- Directions:
The reply should reproduce every line of the data below word for word, minus any images.

Dataset entries:
━━━
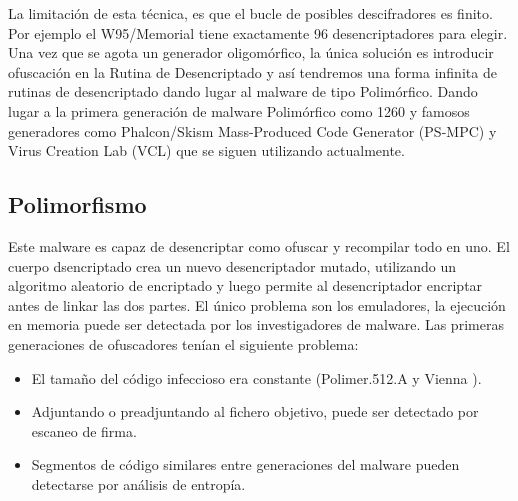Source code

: \documentclass[15pt]{article}
\begin{document}
	La limitación de esta técnica, es que el bucle de posibles descifradores es finito. Por ejemplo el W95/Memorial \cite{memorial} tiene exactamente 96 desencriptadores para elegir. Una vez que se agota un generador oligomórfico, la única solución es introducir ofuscación en la Rutina de Desencriptado y así tendremos una forma infinita de rutinas de desencriptado dando lugar al malware de tipo Polimórfico. Dando lugar a la primera generación de malware Polimórfico como 1260 \cite{1260} y famosos generadores como Phalcon/Skism Mass-Produced Code Generator (PS-MPC) \cite{psmpc} y Virus Creation Lab (VCL)\cite{vcl} que se siguen utilizando actualmente.
	
	\subsection{Polimorfismo}
	Este malware es capaz de desencriptar como ofuscar y recompilar todo en uno. El cuerpo dsencriptado crea un nuevo desencriptador mutado, utilizando un algoritmo aleatorio de encriptado y luego permite al desencriptador encriptar antes de linkar las dos partes. El único problema son los emuladores, la ejecución en memoria puede ser detectada por los investigadores de malware.
	Las primeras generaciones de ofuscadores tenían el siguiente problema:
	\begin{itemize}
		\item El tamaño del código infeccioso era constante (Polimer.512.A y Vienna \cite{vienna}).
		\item Adjuntando o preadjuntando al fichero objetivo, puede ser detectado por escaneo de firma.
		\item Segmentos de código similares entre generaciones del malware pueden detectarse por análisis de entropía.
	\end{itemize}
\end{document}
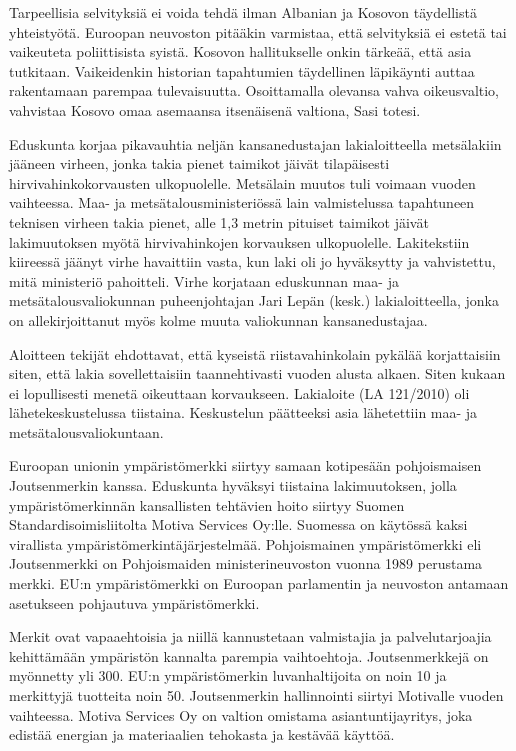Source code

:Tarpeellisia selvityksiä ei voida tehdä ilman Albanian ja Kosovon
täydellistä yhteistyötä. Euroopan neuvoston pitääkin varmistaa, että
selvityksiä ei estetä tai vaikeuteta poliittisista syistä. Kosovon
hallitukselle onkin tärkeää, että asia tutkitaan. Vaikeidenkin
historian tapahtumien täydellinen läpikäynti auttaa rakentamaan
parempaa tulevaisuutta. Osoittamalla olevansa vahva oikeusvaltio,
vahvistaa Kosovo omaa asemaansa itsenäisenä valtiona, Sasi totesi.

Eduskunta korjaa pikavauhtia neljän kansanedustajan lakialoitteella
metsälakiin jääneen virheen, jonka takia pienet taimikot jäivät
tilapäisesti hirvivahinkokorvausten ulkopuolelle.  Metsälain muutos
tuli voimaan vuoden vaihteessa. Maa- ja metsätalousministeriössä lain
valmistelussa tapahtuneen teknisen virheen takia pienet, alle 1,3
metrin pituiset taimikot jäivät lakimuutoksen myötä hirvivahinkojen
korvauksen ulkopuolelle.  Lakitekstiin kiireessä jäänyt virhe
havaittiin vasta, kun laki oli jo hyväksytty ja vahvistettu, mitä
ministeriö pahoitteli. Virhe korjataan eduskunnan maa- ja
metsätalousvaliokunnan puheenjohtajan Jari Lepän (kesk.)
lakialoitteella, jonka on allekirjoittanut myös kolme muuta
valiokunnan kansanedustajaa.

Aloitteen tekijät ehdottavat, että kyseistä riistavahinkolain pykälää
korjattaisiin siten, että lakia sovellettaisiin taannehtivasti vuoden
alusta alkaen. Siten kukaan ei lopullisesti menetä oikeuttaan
korvaukseen.  Lakialoite (LA 121/2010) oli lähetekeskustelussa
tiistaina. Keskustelun päätteeksi asia lähetettiin maa- ja
metsätalousvaliokuntaan.

Euroopan unionin ympäristömerkki siirtyy samaan kotipesään
pohjoismaisen Joutsenmerkin kanssa. Eduskunta hyväksyi tiistaina
lakimuutoksen, jolla ympäristömerkinnän kansallisten tehtävien hoito
siirtyy Suomen Standardisoimisliitolta Motiva Services Oy:lle.
Suomessa on käytössä kaksi virallista
ympäristömerkintäjärjestelmää. Pohjoismainen ympäristömerkki eli
Joutsenmerkki on Pohjoismaiden ministerineuvoston vuonna 1989
perustama merkki. EU:n ympäristömerkki on Euroopan parlamentin ja
neuvoston antamaan asetukseen pohjautuva ympäristömerkki.

Merkit ovat vapaaehtoisia ja niillä kannustetaan valmistajia ja
palvelutarjoajia kehittämään ympäristön kannalta parempia
vaihtoehtoja. Joutsenmerkkejä on myönnetty yli 300. EU:n
ympäristömerkin luvanhaltijoita on noin 10 ja merkittyjä tuotteita
noin 50.  Joutsenmerkin hallinnointi siirtyi Motivalle vuoden
vaihteessa. Motiva Services Oy on valtion omistama asiantuntijayritys,
joka edistää energian ja materiaalien tehokasta ja kestävää käyttöä.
━━━
- The completed task:
Source code

: \documentclass[15pt]{article}
\begin{document}
	La limitación de esta técnica, es que el bucle de posibles descifradores es finito. Por ejemplo el W95/Memorial \cite{memorial} tiene exactamente 96 desencriptadores para elegir. Una vez que se agota un generador oligomórfico, la única solución es introducir ofuscación en la Rutina de Desencriptado y así tendremos una forma infinita de rutinas de desencriptado dando lugar al malware de tipo Polimórfico. Dando lugar a la primera generación de malware Polimórfico como 1260 \cite{1260} y famosos generadores como Phalcon/Skism Mass-Produced Code Generator (PS-MPC) \cite{psmpc} y Virus Creation Lab (VCL)\cite{vcl} que se siguen utilizando actualmente.
	
	\subsection{Polimorfismo}
	Este malware es capaz de desencriptar como ofuscar y recompilar todo en uno. El cuerpo dsencriptado crea un nuevo desencriptador mutado, utilizando un algoritmo aleatorio de encriptado y luego permite al desencriptador encriptar antes de linkar las dos partes. El único problema son los emuladores, la ejecución en memoria puede ser detectada por los investigadores de malware.
	Las primeras generaciones de ofuscadores tenían el siguiente problema:
	\begin{itemize}
		\item El tamaño del código infeccioso era constante (Polimer.512.A y Vienna \cite{vienna}).
		\item Adjuntando o preadjuntando al fichero objetivo, puede ser detectado por escaneo de firma.
		\item Segmentos de código similares entre generaciones del malware pueden detectarse por análisis de entropía.
	\end{itemize}
\end{document}
Source code

:Tarpeellisia selvityksiä ei voida tehdä ilman Albanian ja Kosovon
täydellistä yhteistyötä. Euroopan neuvoston pitääkin varmistaa, että
selvityksiä ei estetä tai vaikeuteta poliittisista syistä. Kosovon
hallitukselle onkin tärkeää, että asia tutkitaan. Vaikeidenkin
historian tapahtumien täydellinen läpikäynti auttaa rakentamaan
parempaa tulevaisuutta. Osoittamalla olevansa vahva oikeusvaltio,
vahvistaa Kosovo omaa asemaansa itsenäisenä valtiona, Sasi totesi.

Eduskunta korjaa pikavauhtia neljän kansanedustajan lakialoitteella
metsälakiin jääneen virheen, jonka takia pienet taimikot jäivät
tilapäisesti hirvivahinkokorvausten ulkopuolelle.  Metsälain muutos
tuli voimaan vuoden vaihteessa. Maa- ja metsätalousministeriössä lain
valmistelussa tapahtuneen teknisen virheen takia pienet, alle 1,3
metrin pituiset taimikot jäivät lakimuutoksen myötä hirvivahinkojen
korvauksen ulkopuolelle.  Lakitekstiin kiireessä jäänyt virhe
havaittiin vasta, kun laki oli jo hyväksytty ja vahvistettu, mitä
ministeriö pahoitteli. Virhe korjataan eduskunnan maa- ja
metsätalousvaliokunnan puheenjohtajan Jari Lepän (kesk.)
lakialoitteella, jonka on allekirjoittanut myös kolme muuta
valiokunnan kansanedustajaa.

Aloitteen tekijät ehdottavat, että kyseistä riistavahinkolain pykälää
korjattaisiin siten, että lakia sovellettaisiin taannehtivasti vuoden
alusta alkaen. Siten kukaan ei lopullisesti menetä oikeuttaan
korvaukseen.  Lakialoite (LA 121/2010) oli lähetekeskustelussa
tiistaina. Keskustelun päätteeksi asia lähetettiin maa- ja
metsätalousvaliokuntaan.

Euroopan unionin ympäristömerkki siirtyy samaan kotipesään
pohjoismaisen Joutsenmerkin kanssa. Eduskunta hyväksyi tiistaina
lakimuutoksen, jolla ympäristömerkinnän kansallisten tehtävien hoito
siirtyy Suomen Standardisoimisliitolta Motiva Services Oy:lle.
Suomessa on käytössä kaksi virallista
ympäristömerkintäjärjestelmää. Pohjoismainen ympäristömerkki eli
Joutsenmerkki on Pohjoismaiden ministerineuvoston vuonna 1989
perustama merkki. EU:n ympäristömerkki on Euroopan parlamentin ja
neuvoston antamaan asetukseen pohjautuva ympäristömerkki.

Merkit ovat vapaaehtoisia ja niillä kannustetaan valmistajia ja
palvelutarjoajia kehittämään ympäristön kannalta parempia
vaihtoehtoja. Joutsenmerkkejä on myönnetty yli 300. EU:n
ympäristömerkin luvanhaltijoita on noin 10 ja merkittyjä tuotteita
noin 50.  Joutsenmerkin hallinnointi siirtyi Motivalle vuoden
vaihteessa. Motiva Services Oy on valtion omistama asiantuntijayritys,
joka edistää energian ja materiaalien tehokasta ja kestävää käyttöä.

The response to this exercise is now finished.